MATERIAL FOR THIS EXERCISE
- - - - - - -

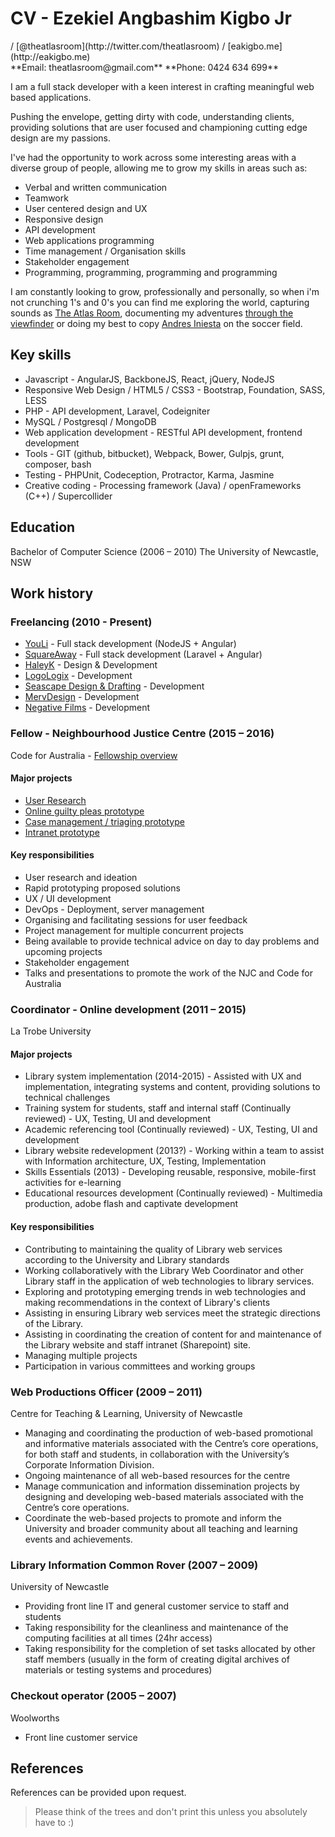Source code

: CV - Ezekiel Angbashim Kigbo Jr
============================================================================================================================================
<div id="cv-header-links">
<mailto:theatlasroom@gmail.com> / [@theatlasroom](http://twitter.com/theatlasroom) / [eakigbo.me](http://eakigbo.me)
</div>
<div id="cv-print-only">
**Email: theatlasroom@gmail.com**
**Phone: 0424 634 699**
</div>

I am a full stack developer with a keen interest in crafting meaningful web based applications.

Pushing the envelope, getting dirty with code, understanding clients, providing solutions that are user focused and championing cutting edge design are my passions.

I've had the opportunity to work across some interesting areas with a diverse group of people, allowing me to grow my skills in areas such as:

* Verbal and written communication
* Teamwork
* User centered design and UX
* Responsive design
* API development
* Web applications programming
* Time management / Organisation skills
* Stakeholder engagement
* Programming, programming, programming and programming

I am constantly looking to grow, professionally and personally, so when i'm not crunching 1's and 0's you can find me exploring the world, capturing sounds as [The Atlas Room](http://soundcloud.com/theatlasroom), documenting my adventures [through the viewfinder](https://instagram.com/theatlasroom) or doing my best to copy [Andres Iniesta](https://www.youtube.com/watch?v=q-Ez4c1QfQ0) on the soccer field.

## Key skills
* Javascript - AngularJS, BackboneJS, React, jQuery, NodeJS
* Responsive Web Design / HTML5 / CSS3 - Bootstrap, Foundation, SASS, LESS
* PHP - API development, Laravel, Codeigniter
* MySQL / Postgresql / MongoDB
* Web application development - RESTful API development, frontend development
* Tools - GIT (github, bitbucket), Webpack, Bower, Gulpjs, grunt, composer, bash
* Testing - PHPUnit, Codeception, Protractor, Karma, Jasmine
* Creative coding - Processing framework (Java) / openFrameworks (C++) / Supercollider

## Education

Bachelor of Computer Science (2006 – 2010)
The University of Newcastle, NSW

## Work history

### Freelancing (2010 - Present)
* [YouLi](http://youli.travel) - Full stack development (NodeJS + Angular)
* [SquareAway](http://squareaway.com) - Full stack development (Laravel + Angular)
* [HaleyK](http://www.haleyk.com/) - Design & Development
* [LogoLogix](http://logologix.com.au/) - Development
* [Seascape Design & Drafting](http://www.seascapedrafting.com/) - Development
* [MervDesign](http://mervdesign.com/) - Development
* [Negative Films](http://www.negativefilms.net/) - Development

### Fellow - Neighbourhood Justice Centre (2015 – 2016)

Code for Australia - [Fellowship overview](https://njc.codeforaustralia.org/)

#### Major projects
* [User Research](https://njc.codeforaustralia.org/reports/research)
* [Online guilty pleas prototype](https://github.com/CodeforAustralia/online-pleas)
* [Case management / triaging prototype](https://github.com/CodeforAustralia/case-triage)
* [Intranet prototype](https://github.com/CodeforAustralia/njc-intranet)

#### Key responsibilities
* User research and ideation
* Rapid prototyping proposed solutions
* UX / UI development
* DevOps - Deployment, server management
* Organising and facilitating sessions for user feedback
* Project management for multiple concurrent projects
* Being available to provide technical advice on day to day problems and upcoming projects
* Stakeholder engagement
* Talks and presentations to promote the work of the NJC and Code for Australia

### Coordinator - Online development (2011 – 2015)

La Trobe University

#### Major projects
* Library system implementation (2014-2015) - Assisted with UX and implementation, integrating systems and content, providing solutions to technical challenges
* Training system for students, staff and internal staff (Continually reviewed) - UX, Testing, UI and development
* Academic referencing tool (Continually reviewed) - UX, Testing, UI and development
* Library website redevelopment (2013?) - Working within a team to assist with Information architecture, UX, Testing, Implementation
* Skills Essentials (2013) - Developing reusable, responsive, mobile-first activities for e-learning
* Educational resources development (Continually reviewed) - Multimedia production, adobe flash and captivate development

#### Key responsibilities
* Contributing to maintaining the quality of Library web services according to the University and Library standards
* Working collaboratively with the Library Web Coordinator and other Library staff in the application of web technologies to library services.
* Exploring and prototyping emerging trends in web technologies and making recommendations in the context of Library's clients
* Assisting in ensuring Library web services meet the strategic directions of the Library.
* Assisting in coordinating the creation of content for and maintenance of the Library website and staff intranet (Sharepoint) site.
* Managing multiple projects
* Participation in various committees and working groups

### Web Productions Officer (2009 – 2011)

Centre for Teaching &amp; Learning, University of Newcastle

* Managing and coordinating the production of web-based promotional and informative materials associated with the Centre’s core operations, for both staff and students, in collaboration with the University’s Corporate Information Division.
* Ongoing maintenance of all web-based resources for the centre
* Manage communication and information dissemination projects by designing and developing web-based materials associated with the Centre’s core operations.
* Coordinate the web-based projects to promote and inform the University and broader community about all teaching and learning events and achievements.

### Library Information Common Rover (2007 – 2009)

University of Newcastle

* Providing front line IT and general customer service to staff and students
* Taking responsibility for the cleanliness and maintenance of the computing facilities at all times (24hr access)
* Taking responsibility for the completion of set tasks allocated by other staff members (usually in the form of creating digital archives of materials or testing systems and procedures)

### Checkout operator (2005 – 2007)

Woolworths

* Front line customer service

## References
References can be provided upon request.

> Please think of the trees and don't print this unless you absolutely have to :)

- - - - - - -

EXERCISE GOAL
An exact copy of every entry above is needed, with the pictures left out.

SOLUTION BELOW
Source code

: CV - Ezekiel Angbashim Kigbo Jr
============================================================================================================================================
<div id="cv-header-links">
<mailto:theatlasroom@gmail.com> / [@theatlasroom](http://twitter.com/theatlasroom) / [eakigbo.me](http://eakigbo.me)
</div>
<div id="cv-print-only">
**Email: theatlasroom@gmail.com**
**Phone: 0424 634 699**
</div>

I am a full stack developer with a keen interest in crafting meaningful web based applications.

Pushing the envelope, getting dirty with code, understanding clients, providing solutions that are user focused and championing cutting edge design are my passions.

I've had the opportunity to work across some interesting areas with a diverse group of people, allowing me to grow my skills in areas such as:

* Verbal and written communication
* Teamwork
* User centered design and UX
* Responsive design
* API development
* Web applications programming
* Time management / Organisation skills
* Stakeholder engagement
* Programming, programming, programming and programming

I am constantly looking to grow, professionally and personally, so when i'm not crunching 1's and 0's you can find me exploring the world, capturing sounds as [The Atlas Room](http://soundcloud.com/theatlasroom), documenting my adventures [through the viewfinder](https://instagram.com/theatlasroom) or doing my best to copy [Andres Iniesta](https://www.youtube.com/watch?v=q-Ez4c1QfQ0) on the soccer field.

## Key skills
* Javascript - AngularJS, BackboneJS, React, jQuery, NodeJS
* Responsive Web Design / HTML5 / CSS3 - Bootstrap, Foundation, SASS, LESS
* PHP - API development, Laravel, Codeigniter
* MySQL / Postgresql / MongoDB
* Web application development - RESTful API development, frontend development
* Tools - GIT (github, bitbucket), Webpack, Bower, Gulpjs, grunt, composer, bash
* Testing - PHPUnit, Codeception, Protractor, Karma, Jasmine
* Creative coding - Processing framework (Java) / openFrameworks (C++) / Supercollider

## Education

Bachelor of Computer Science (2006 – 2010)
The University of Newcastle, NSW

## Work history

### Freelancing (2010 - Present)
* [YouLi](http://youli.travel) - Full stack development (NodeJS + Angular)
* [SquareAway](http://squareaway.com) - Full stack development (Laravel + Angular)
* [HaleyK](http://www.haleyk.com/) - Design & Development
* [LogoLogix](http://logologix.com.au/) - Development
* [Seascape Design & Drafting](http://www.seascapedrafting.com/) - Development
* [MervDesign](http://mervdesign.com/) - Development
* [Negative Films](http://www.negativefilms.net/) - Development

### Fellow - Neighbourhood Justice Centre (2015 – 2016)

Code for Australia - [Fellowship overview](https://njc.codeforaustralia.org/)

#### Major projects
* [User Research](https://njc.codeforaustralia.org/reports/research)
* [Online guilty pleas prototype](https://github.com/CodeforAustralia/online-pleas)
* [Case management / triaging prototype](https://github.com/CodeforAustralia/case-triage)
* [Intranet prototype](https://github.com/CodeforAustralia/njc-intranet)

#### Key responsibilities
* User research and ideation
* Rapid prototyping proposed solutions
* UX / UI development
* DevOps - Deployment, server management
* Organising and facilitating sessions for user feedback
* Project management for multiple concurrent projects
* Being available to provide technical advice on day to day problems and upcoming projects
* Stakeholder engagement
* Talks and presentations to promote the work of the NJC and Code for Australia

### Coordinator - Online development (2011 – 2015)

La Trobe University

#### Major projects
* Library system implementation (2014-2015) - Assisted with UX and implementation, integrating systems and content, providing solutions to technical challenges
* Training system for students, staff and internal staff (Continually reviewed) - UX, Testing, UI and development
* Academic referencing tool (Continually reviewed) - UX, Testing, UI and development
* Library website redevelopment (2013?) - Working within a team to assist with Information architecture, UX, Testing, Implementation
* Skills Essentials (2013) - Developing reusable, responsive, mobile-first activities for e-learning
* Educational resources development (Continually reviewed) - Multimedia production, adobe flash and captivate development

#### Key responsibilities
* Contributing to maintaining the quality of Library web services according to the University and Library standards
* Working collaboratively with the Library Web Coordinator and other Library staff in the application of web technologies to library services.
* Exploring and prototyping emerging trends in web technologies and making recommendations in the context of Library's clients
* Assisting in ensuring Library web services meet the strategic directions of the Library.
* Assisting in coordinating the creation of content for and maintenance of the Library website and staff intranet (Sharepoint) site.
* Managing multiple projects
* Participation in various committees and working groups

### Web Productions Officer (2009 – 2011)

Centre for Teaching &amp; Learning, University of Newcastle

* Managing and coordinating the production of web-based promotional and informative materials associated with the Centre’s core operations, for both staff and students, in collaboration with the University’s Corporate Information Division.
* Ongoing maintenance of all web-based resources for the centre
* Manage communication and information dissemination projects by designing and developing web-based materials associated with the Centre’s core operations.
* Coordinate the web-based projects to promote and inform the University and broader community about all teaching and learning events and achievements.

### Library Information Common Rover (2007 – 2009)

University of Newcastle

* Providing front line IT and general customer service to staff and students
* Taking responsibility for the cleanliness and maintenance of the computing facilities at all times (24hr access)
* Taking responsibility for the completion of set tasks allocated by other staff members (usually in the form of creating digital archives of materials or testing systems and procedures)

### Checkout operator (2005 – 2007)

Woolworths

* Front line customer service

## References
References can be provided upon request.

> Please think of the trees and don't print this unless you absolutely have to :)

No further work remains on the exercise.